* What you should do
Only lines holding the word "both" are needed; copy each of them from the material.

* Data supplied
########

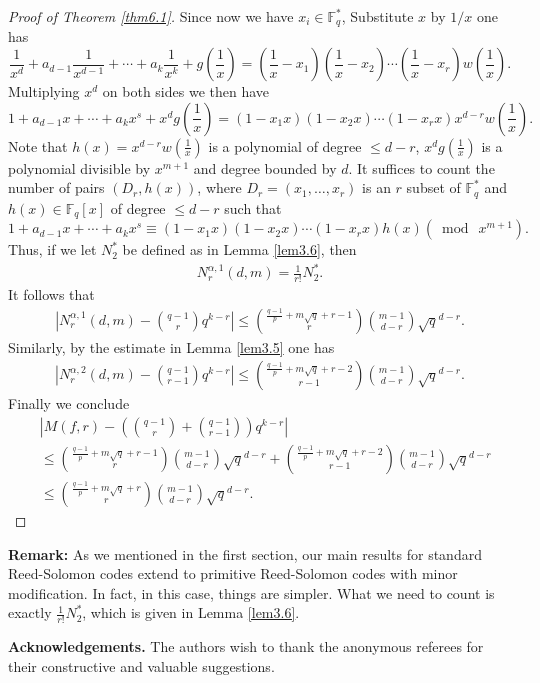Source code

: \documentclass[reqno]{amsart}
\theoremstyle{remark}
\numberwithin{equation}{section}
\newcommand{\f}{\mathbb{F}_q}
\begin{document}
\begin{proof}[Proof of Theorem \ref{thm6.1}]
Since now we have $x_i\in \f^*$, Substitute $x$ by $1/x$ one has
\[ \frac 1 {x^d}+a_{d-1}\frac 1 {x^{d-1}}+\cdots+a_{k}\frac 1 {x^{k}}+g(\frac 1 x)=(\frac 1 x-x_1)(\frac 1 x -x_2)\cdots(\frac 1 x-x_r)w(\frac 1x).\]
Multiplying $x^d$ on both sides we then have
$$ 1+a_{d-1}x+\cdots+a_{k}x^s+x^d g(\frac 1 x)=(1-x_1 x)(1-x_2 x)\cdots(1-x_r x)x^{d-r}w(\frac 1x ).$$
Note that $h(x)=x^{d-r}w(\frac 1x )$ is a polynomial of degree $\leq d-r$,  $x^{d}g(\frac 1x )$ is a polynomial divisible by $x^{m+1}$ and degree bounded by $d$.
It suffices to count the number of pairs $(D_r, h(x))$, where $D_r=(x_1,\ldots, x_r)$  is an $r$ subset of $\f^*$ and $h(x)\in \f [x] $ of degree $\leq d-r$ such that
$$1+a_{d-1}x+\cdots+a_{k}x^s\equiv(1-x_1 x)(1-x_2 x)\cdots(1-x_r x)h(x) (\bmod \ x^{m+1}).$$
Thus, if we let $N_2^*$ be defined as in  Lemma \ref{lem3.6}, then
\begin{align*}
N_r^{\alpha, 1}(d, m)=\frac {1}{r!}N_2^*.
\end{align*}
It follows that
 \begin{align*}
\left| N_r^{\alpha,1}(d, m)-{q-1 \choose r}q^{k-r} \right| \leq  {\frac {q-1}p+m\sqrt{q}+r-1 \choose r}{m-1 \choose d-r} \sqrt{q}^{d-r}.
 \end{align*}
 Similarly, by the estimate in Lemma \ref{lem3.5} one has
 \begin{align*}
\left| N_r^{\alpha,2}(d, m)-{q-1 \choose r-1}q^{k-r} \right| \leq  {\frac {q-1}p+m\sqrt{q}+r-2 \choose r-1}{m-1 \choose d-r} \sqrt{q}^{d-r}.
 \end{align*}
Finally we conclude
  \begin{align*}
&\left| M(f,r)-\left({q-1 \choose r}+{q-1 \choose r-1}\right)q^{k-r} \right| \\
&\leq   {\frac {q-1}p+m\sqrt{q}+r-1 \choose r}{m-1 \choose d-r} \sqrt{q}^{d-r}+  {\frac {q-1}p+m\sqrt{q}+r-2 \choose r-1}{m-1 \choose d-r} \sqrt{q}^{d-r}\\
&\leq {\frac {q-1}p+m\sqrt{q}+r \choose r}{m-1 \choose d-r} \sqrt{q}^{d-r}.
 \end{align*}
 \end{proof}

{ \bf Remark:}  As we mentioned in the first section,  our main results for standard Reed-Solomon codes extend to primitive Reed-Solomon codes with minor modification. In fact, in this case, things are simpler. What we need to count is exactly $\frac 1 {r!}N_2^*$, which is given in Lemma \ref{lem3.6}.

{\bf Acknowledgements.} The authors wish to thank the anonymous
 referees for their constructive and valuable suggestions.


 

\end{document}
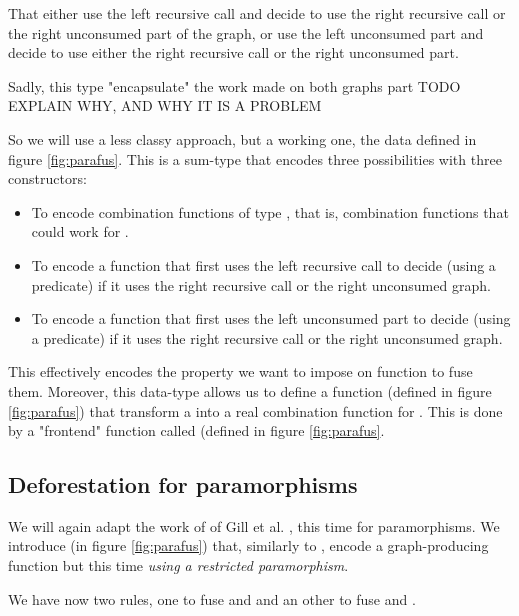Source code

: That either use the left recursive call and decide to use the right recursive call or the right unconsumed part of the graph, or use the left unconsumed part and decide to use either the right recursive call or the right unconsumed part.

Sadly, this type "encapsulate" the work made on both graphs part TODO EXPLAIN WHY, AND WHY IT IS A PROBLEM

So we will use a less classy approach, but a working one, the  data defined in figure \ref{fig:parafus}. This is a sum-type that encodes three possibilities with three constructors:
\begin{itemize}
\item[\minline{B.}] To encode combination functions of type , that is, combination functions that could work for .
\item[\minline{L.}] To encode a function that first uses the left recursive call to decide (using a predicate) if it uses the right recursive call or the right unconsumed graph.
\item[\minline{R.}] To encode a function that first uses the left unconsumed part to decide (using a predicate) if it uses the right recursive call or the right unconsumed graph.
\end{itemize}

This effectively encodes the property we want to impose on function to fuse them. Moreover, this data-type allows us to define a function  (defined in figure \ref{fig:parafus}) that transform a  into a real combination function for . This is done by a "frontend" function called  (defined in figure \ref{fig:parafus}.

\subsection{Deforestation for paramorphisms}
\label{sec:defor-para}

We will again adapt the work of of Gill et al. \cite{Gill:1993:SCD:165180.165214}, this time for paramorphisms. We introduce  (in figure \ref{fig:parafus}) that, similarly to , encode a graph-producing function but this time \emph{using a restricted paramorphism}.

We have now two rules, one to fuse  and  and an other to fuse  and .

########

* Response to this exercise
Multiplying $x^d$ on both sides we then have
Sadly, this type "encapsulate" the work made on both graphs part TODO EXPLAIN WHY, AND WHY IT IS A PROBLEM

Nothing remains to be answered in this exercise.